> **PROMPT**:
Nothing but a number is wanted: the count of lines in the records below that include "date".

(DATASET RECORDS)

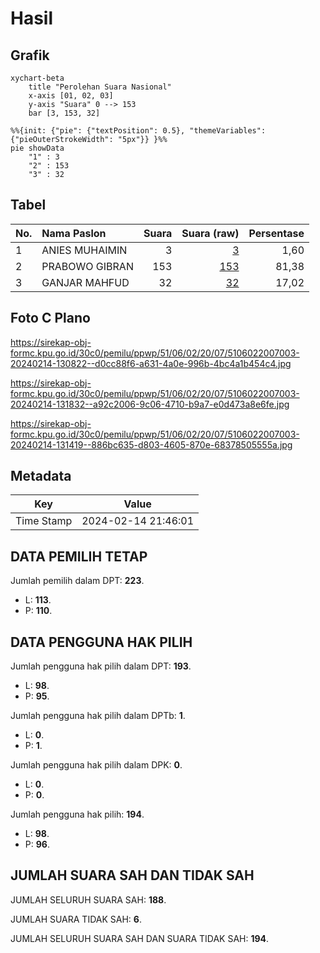 # Hasil

## Grafik

```mermaid
xychart-beta
    title "Perolehan Suara Nasional"
    x-axis [01, 02, 03]
    y-axis "Suara" 0 --> 153
    bar [3, 153, 32]
```

```mermaid
%%{init: {"pie": {"textPosition": 0.5}, "themeVariables": {"pieOuterStrokeWidth": "5px"}} }%%
pie showData
    "1" : 3
    "2" : 153
    "3" : 32
```

## Tabel

| No. | Nama Paslon    | Suara | Suara (raw) | Persentase |
|:--- |:-------------- | -----:| -----------:| ----------:|
| 1   | ANIES MUHAIMIN | 3     | [3][p-1]    | 1,60       |
| 2   | PRABOWO GIBRAN | 153   | [153][p-2]  | 81,38      |
| 3   | GANJAR MAHFUD  | 32    | [32][p-3]   | 17,02      |


[p-1]: https://github.com/gigit-pemilu/pemilu-2024/blob/main/pilpres/hitung-suara/sub/51-bali/sub/06-bangli/sub/02-bangli/sub/2007-kayubihi/sub/003-tps/sub/paslon-1.txt
[p-2]: https://github.com/gigit-pemilu/pemilu-2024/blob/main/pilpres/hitung-suara/sub/51-bali/sub/06-bangli/sub/02-bangli/sub/2007-kayubihi/sub/003-tps/sub/paslon-2.txt
[p-3]: https://github.com/gigit-pemilu/pemilu-2024/blob/main/pilpres/hitung-suara/sub/51-bali/sub/06-bangli/sub/02-bangli/sub/2007-kayubihi/sub/003-tps/sub/paslon-3.txt

## Foto C Plano

https://sirekap-obj-formc.kpu.go.id/30c0/pemilu/ppwp/51/06/02/20/07/5106022007003-20240214-130822--d0cc88f6-a631-4a0e-996b-4bc4a1b454c4.jpg

https://sirekap-obj-formc.kpu.go.id/30c0/pemilu/ppwp/51/06/02/20/07/5106022007003-20240214-131832--a92c2006-9c06-4710-b9a7-e0d473a8e6fe.jpg

https://sirekap-obj-formc.kpu.go.id/30c0/pemilu/ppwp/51/06/02/20/07/5106022007003-20240214-131419--886bc635-d803-4605-870e-68378505555a.jpg


## Metadata

| Key        | Value               |
| ---------- | ------------------- |
| Time Stamp | 2024-02-14 21:46:01 |


## DATA PEMILIH TETAP

Jumlah pemilih dalam DPT: **223**.
 * L: **113**.
 * P: **110**.

## DATA PENGGUNA HAK PILIH

Jumlah pengguna hak pilih dalam DPT: **193**.
 * L: **98**.
 * P: **95**.

Jumlah pengguna hak pilih dalam DPTb: **1**.
 * L: **0**.
 * P: **1**.

Jumlah pengguna hak pilih dalam DPK: **0**.
 * L: **0**.
 * P: **0**.

Jumlah pengguna hak pilih: **194**.
 * L: **98**.
 * P: **96**.

## JUMLAH SUARA SAH DAN TIDAK SAH

JUMLAH SELURUH SUARA SAH: **188**.

JUMLAH SUARA TIDAK SAH: **6**.

JUMLAH SELURUH SUARA SAH DAN SUARA TIDAK SAH: **194**.


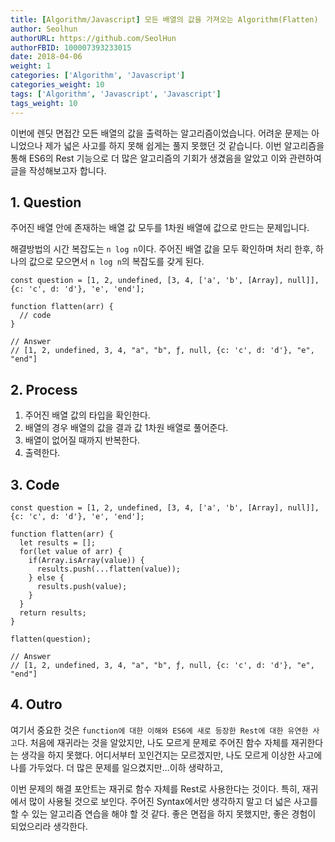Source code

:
 ```yaml
---
title: [Algorithm/Javascript] 모든 배열의 값을 가져오는 Algorithm(Flatten)
author: Seolhun
authorURL: https://github.com/SeolHun
authorFBID: 100007393233015
date: 2018-04-06
weight: 1
categories: ['Algorithm', 'Javascript']
categories_weight: 10
tags: ['Algorithm', 'Javascript', 'Javascript']
tags_weight: 10
---
```

이번에 렌딧 면접간 모든 배열의 값을 출력하는 알고리즘이었습니다. 어려운 문제는 아니었으나 제가 넓은 사고를 하지 못해 쉽게는 풀지 못했던 것 같습니다. 이번 알고리즘을 통해 ES6의 Rest 기능으로 더 많은 알고리즘의 기회가 생겼음을 알았고 이와 관련하여 글을 작성해보고자 합니다.


## 1. Question
주어진 배열 안에 존재하는 배열 값 모두를 1차원 배열에 값으로 만드는 문제입니다.

해결방법의 시간 복잡도는 `n log n`이다. 주어진 배열 값을 모두 확인하며 처리 한후, 하나의 값으로 모으면서 `n log n`의 복잡도를 갖게 된다.

```tsx
const question = [1, 2, undefined, [3, 4, ['a', 'b', [Array], null]], {c: 'c', d: 'd'}, 'e', 'end'];

function flatten(arr) {
  // code
}

// Answer
// [1, 2, undefined, 3, 4, "a", "b", ƒ, null, {c: 'c', d: 'd'}, "e", "end"]
```

## 2. Process
1. 주어진 배열 값의 타입을 확인한다.
2. 배열의 경우 배열의 값을 결과 값 1차원 배열로 풀어준다.
3. 배열이 없어질 때까지 반복한다.
4. 출력한다.

## 3. Code
```tsx
const question = [1, 2, undefined, [3, 4, ['a', 'b', [Array], null]], {c: 'c', d: 'd'}, 'e', 'end'];

function flatten(arr) {
  let results = [];
  for(let value of arr) {
    if(Array.isArray(value)) {
      results.push(...flatten(value));
    } else {
      results.push(value);
    }
  }
  return results;
}

flatten(question);

// Answer
// [1, 2, undefined, 3, 4, "a", "b", ƒ, null, {c: 'c', d: 'd'}, "e", "end"]
```

## 4. Outro
여기서 중요한 것은 `function에 대한 이해와 ES6에 새로 등장한 Rest에 대한 유연한 사고`다. 처음에 재귀라는 것을 알았지만, 나도 모르게 문제로 주어진 함수 자체를 재귀한다는 생각을 하지 못했다. 어디서부터 꼬인건지는 모르겠지만, 나도 모르게 이상한 사고에 나를 가두었다. 더 많은 문제를 일으켰지만...이하 생략하고,

이번 문제의 해결 포안트는 재귀로 함수 자체를 Rest로 사용한다는 것이다. 특히, 재귀에서 많이 사용될 것으로 보인다. 주어진 Syntax에서만 생각하지 말고 더 넓은 사고를 할 수 있는 알고리즘 연습을 해야 할 것 같다. 좋은 면접을 하지 못했지만, 좋은 경험이 되었으리라 생각한다.
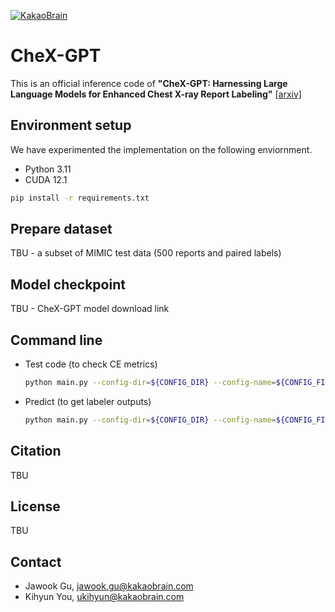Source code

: [![KakaoBrain](https://img.shields.io/badge/kakao-brain-ffcd00.svg)](http://kakaobrain.com/)

# CheX-GPT
This is an official inference code of **"CheX-GPT: Harnessing Large Language Models for Enhanced Chest X-ray Report Labeling"** [[arxiv]](https://arxiv.org/)

## Environment setup
We have experimented the implementation on the following enviornment.
- Python 3.11
- CUDA 12.1
```bash
pip install -r requirements.txt
```

## Prepare dataset
TBU - a subset of MIMIC test data (500 reports and paired labels)

## Model checkpoint
TBU - CheX-GPT model download link

## Command line
* Test code (to check CE metrics)
    ```bash
    python main.py --config-dir=${CONFIG_DIR} --config-name=${CONFIG_FILENAME} mode=test
    ```
* Predict (to get labeler outputs)
    ```bash
    python main.py --config-dir=${CONFIG_DIR} --config-name=${CONFIG_FILENAME} mode=predict
    ```

## Citation
TBU

## License
TBU

## Contact
- Jawook Gu, [jawook.gu@kakaobrain.com](jawook.gu@kakaobrain.com)
- Kihyun You, [ukihyun@kakaobrain.com](ukihyun@kakaobrain.com)  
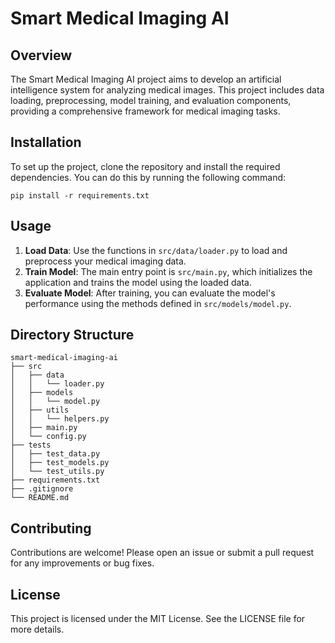 # Smart Medical Imaging AI

## Overview
The Smart Medical Imaging AI project aims to develop an artificial intelligence system for analyzing medical images. This project includes data loading, preprocessing, model training, and evaluation components, providing a comprehensive framework for medical imaging tasks.

## Installation
To set up the project, clone the repository and install the required dependencies. You can do this by running the following command:

```
pip install -r requirements.txt
```

## Usage
1. **Load Data**: Use the functions in `src/data/loader.py` to load and preprocess your medical imaging data.
2. **Train Model**: The main entry point is `src/main.py`, which initializes the application and trains the model using the loaded data.
3. **Evaluate Model**: After training, you can evaluate the model's performance using the methods defined in `src/models/model.py`.

## Directory Structure
```
smart-medical-imaging-ai
├── src
│   ├── data
│   │   └── loader.py
│   ├── models
│   │   └── model.py
│   ├── utils
│   │   └── helpers.py
│   ├── main.py
│   └── config.py
├── tests
│   ├── test_data.py
│   ├── test_models.py
│   └── test_utils.py
├── requirements.txt
├── .gitignore
└── README.md
```

## Contributing
Contributions are welcome! Please open an issue or submit a pull request for any improvements or bug fixes.

## License
This project is licensed under the MIT License. See the LICENSE file for more details.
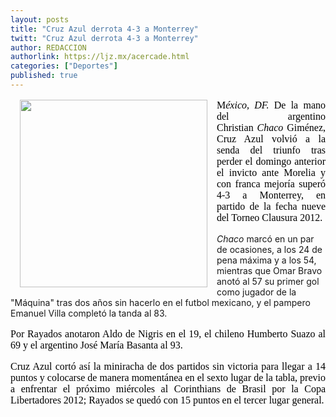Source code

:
 ```yaml
---
layout: posts
title: "Cruz Azul derrota 4-3 a Monterrey"
twitt: "Cruz Azul derrota 4-3 a Monterrey"
author: REDACCION
authorlink: https://ljz.mx/acercade.html
categories: ["Deportes"]
published: true
---
```

<p style="color: #000000; font-family: Times, 'Times New Roman', serif; font-size: 16px; line-height: normal;">
  <img src="images/stories/fotos_marzo/azul azul.jpg" border="0" width="300" style="margin-left: 15px; margin-right: 15px; float: left;" />
</p>

<p style="color: #000000; font-family: Times, 'Times New Roman', serif; font-size: 16px; line-height: normal; text-align: justify;">
  M<em>éxico, DF. </em>De la mano del argentino Christian <em>Chaco</em> Giménez, Cruz Azul volvió a la senda del triunfo tras perder el domingo anterior el invicto ante Morelia y con franca mejoría superó 4-3 a Monterrey, en partido de la fecha nueve del Torneo Clausura 2012.
</p>

<p style="color: #000000; font-family: Times, 'Times New Roman', serif; font-size: 16px; line-height: normal; text-align: justify;" />

*Chaco* marcó en un par de ocasiones, a los 24 de pena máxima y a los 54, mientras que Omar Bravo anotó al 57 su primer gol como jugador de la "Máquina" tras dos años sin hacerlo en el futbol mexicano, y el pampero Emanuel Villa completó la tanda al 83. </p> <p style="color: #000000; font-family: Times, 'Times New Roman', serif; font-size: 16px; line-height: normal; text-align: justify;">
  Por Rayados anotaron Aldo de Nigris en el 19, el chileno Humberto Suazo al 69 y el argentino José María Basanta al 93.
</p>

<p style="color: #000000; font-family: Times, 'Times New Roman', serif; font-size: 16px; line-height: normal; text-align: justify;">
  Cruz Azul cortó así la miniracha de dos partidos sin victoria para llegar a 14 puntos y colocarse de manera momentánea en el sexto lugar de la tabla, previo a enfrentar el próximo miércoles al Corinthians de Brasil por la Copa Libertadores 2012; Rayados se quedó con 15 puntos en el tercer lugar general.
</p>
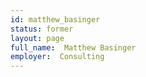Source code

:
 ```yaml
---
id: matthew_basinger
status: former
layout: page
full_name:  Matthew Basinger
employer:  Consulting
---
```

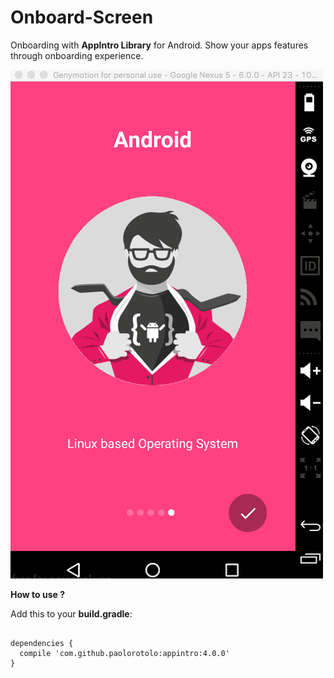 # Onboard-Screen

Onboarding with **AppIntro Library** for Android. Show your apps features through onboarding experience. 

![Screenshot](https://github.com/Developeit-net/Onboard-Screen/blob/master/ScreenShot%20of%20AppIntro.png)

**How to use ?**

Add this to your **build.gradle**:

```

dependencies {
  compile 'com.github.paolorotolo:appintro:4.0.0'
}


```

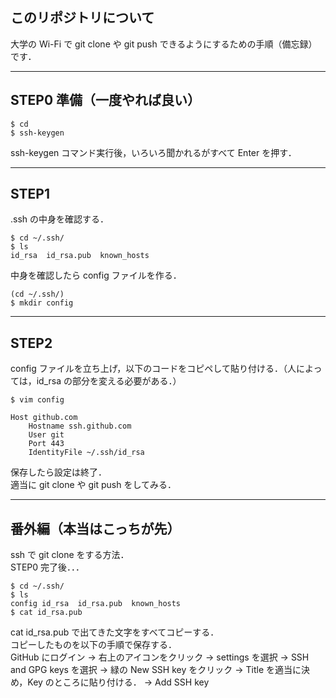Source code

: ## このリポジトリについて
大学の Wi-Fi で git clone や git push できるようにするための手順（備忘録）です．

***
## STEP0 準備（一度やれば良い）
```
$ cd
$ ssh-keygen
```
ssh-keygen コマンド実行後，いろいろ聞かれるがすべて Enter を押す．

***
## STEP1
.ssh の中身を確認する．
```
$ cd ~/.ssh/
$ ls
id_rsa  id_rsa.pub  known_hosts
```
中身を確認したら config ファイルを作る．
```
(cd ~/.ssh/)
$ mkdir config
```

***
## STEP2
config ファイルを立ち上げ，以下のコードをコピペして貼り付ける．（人によっては，id_rsa の部分を変える必要がある．）
```
$ vim config
```
```
Host github.com
    Hostname ssh.github.com
    User git
    Port 443
    IdentityFile ~/.ssh/id_rsa
```
保存したら設定は終了．</br>
適当に git clone や git push をしてみる．

***
## 番外編（本当はこっちが先）
ssh で git clone をする方法．</br>
STEP0 完了後．．．
```
$ cd ~/.ssh/
$ ls
config id_rsa  id_rsa.pub  known_hosts
$ cat id_rsa.pub
```
cat id_rsa.pub で出てきた文字をすべてコピーする．</br>
コピーしたものを以下の手順で保存する．</br>
GitHub にログイン → 右上のアイコンをクリック → settings を選択 → SSH and GPG keys を選択 → 緑の New SSH key をクリック → Title を適当に決め，Key のところに貼り付ける． → Add SSH key
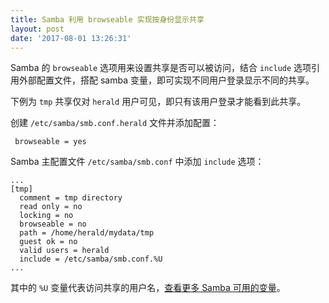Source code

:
```yaml
---
title: Samba 利用 browseable 实现按身份显示共享
layout: post
date: '2017-08-01 13:26:31'
---
```


Samba 的 `browseable` 选项用来设置共享是否可以被访问，结合 `include` 选项引用外部配置文件，搭配 samba 变量，即可实现不同用户登录显示不同的共享。

下例为 `tmp` 共享仅对 `herald` 用户可见，即只有该用户登录才能看到此共享。

创建 `/etc/samba/smb.conf.herald` 文件并添加配置：
```
 browseable = yes
```


Samba 主配置文件 `/etc/samba/smb.conf` 中添加 `include` 选项：
```
...
[tmp]
  comment = tmp directory
  read only = no
  locking = no
  browseable = no
  path = /home/herald/mydata/tmp
  guest ok = no
  valid users = herald
  include = /etc/samba/smb.conf.%U
...
```

其中的 `%U` 变量代表访问共享的用户名，[查看更多 Samba 可用的变量](https://www.samba.org/samba/docs/using_samba/ch06.html#samba2-CHP-6-TABLE-2)。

(End DATASET RECORDS)

> **ANSWER BELOW**:
2